◆ **WHAT TO DO**
Nothing before the line containing "For a given" belongs in the answer; quote that line and all lines after it through the end of the material, word for word.

◆ **STORED DATA**
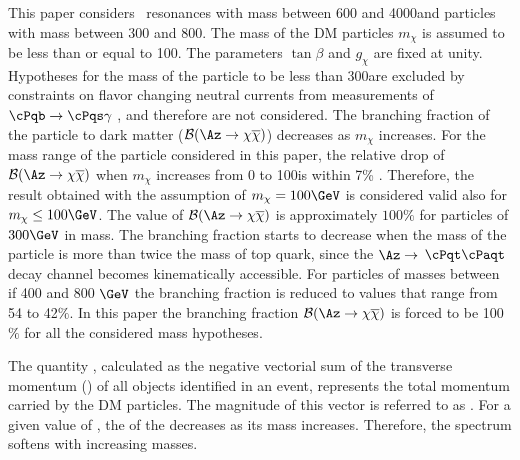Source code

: This paper considers \cPZpr\ resonances with mass between 600 and 4000\GeV and 
\Az particles with mass between 300 and 800\GeV. The mass of the DM particles $m_{\chi}$
is assumed to be less than or equal to 100\GeV. The parameters $\tan \beta$ and $g_{\chi}$ are fixed at unity.
Hypotheses for the mass of the \Az particle to be less than 300\GeV are excluded by constraints on flavor changing
neutral currents from measurements of $\cPqb\rightarrow \cPqs\gamma$ \cite{Branco:2011iw},
and therefore are not considered. The branching fraction of the \Az particle to dark matter (${\cal B}(\Az\rightarrow\chi\overline{\chi})$) decreases as $m_{\chi}$ increases.
For the mass range of the \Az particle considered in this paper, the relative drop of
${\cal B}(\Az\rightarrow\chi\overline{\chi})$ when $m_{\chi}$
increases from 0 to 100\GeV is within 7\% . Therefore, the result obtained with the assumption of $m_{\chi}= 100\GeV$ is considered valid also for $m_{\chi}\leq 100\GeV$.
The value of ${\cal B}(\Az\rightarrow\chi\overline{\chi})$ is approximately $100\%$ for \Az particles of $300\GeV$ in mass.
The branching fraction starts to decrease when the mass of the \Az particle is more than twice the mass
of top quark, since the $\Az\rightarrow$ $\cPqt\cPaqt$ decay channel becomes kinematically
accessible. For \Az particles of masses between if 400 and 800 $\GeV$ the branching fraction is reduced to values that range from 54 to 42$\%$. In this paper the branching fraction ${\cal B}(\Az\rightarrow\chi\overline{\chi})$ is forced to be 100 $\%$ for all the considered mass hypotheses.

The quantity \ptvecmiss, calculated as the negative vectorial sum of the transverse momentum (\pt) of all objects identified in an event, 
represents the total
momentum carried by the DM particles.
The magnitude of this vector is referred to as \MET.
For a given value of \mzp, the \pt of the \Az decreases as its mass increases.
Therefore, the \MET spectrum softens with increasing \Az masses.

◆ **ANSWER FOR THE TASK**
For a given value of \mzp, the \pt of the \Az decreases as its mass increases.
Therefore, the \MET spectrum softens with increasing \Az masses.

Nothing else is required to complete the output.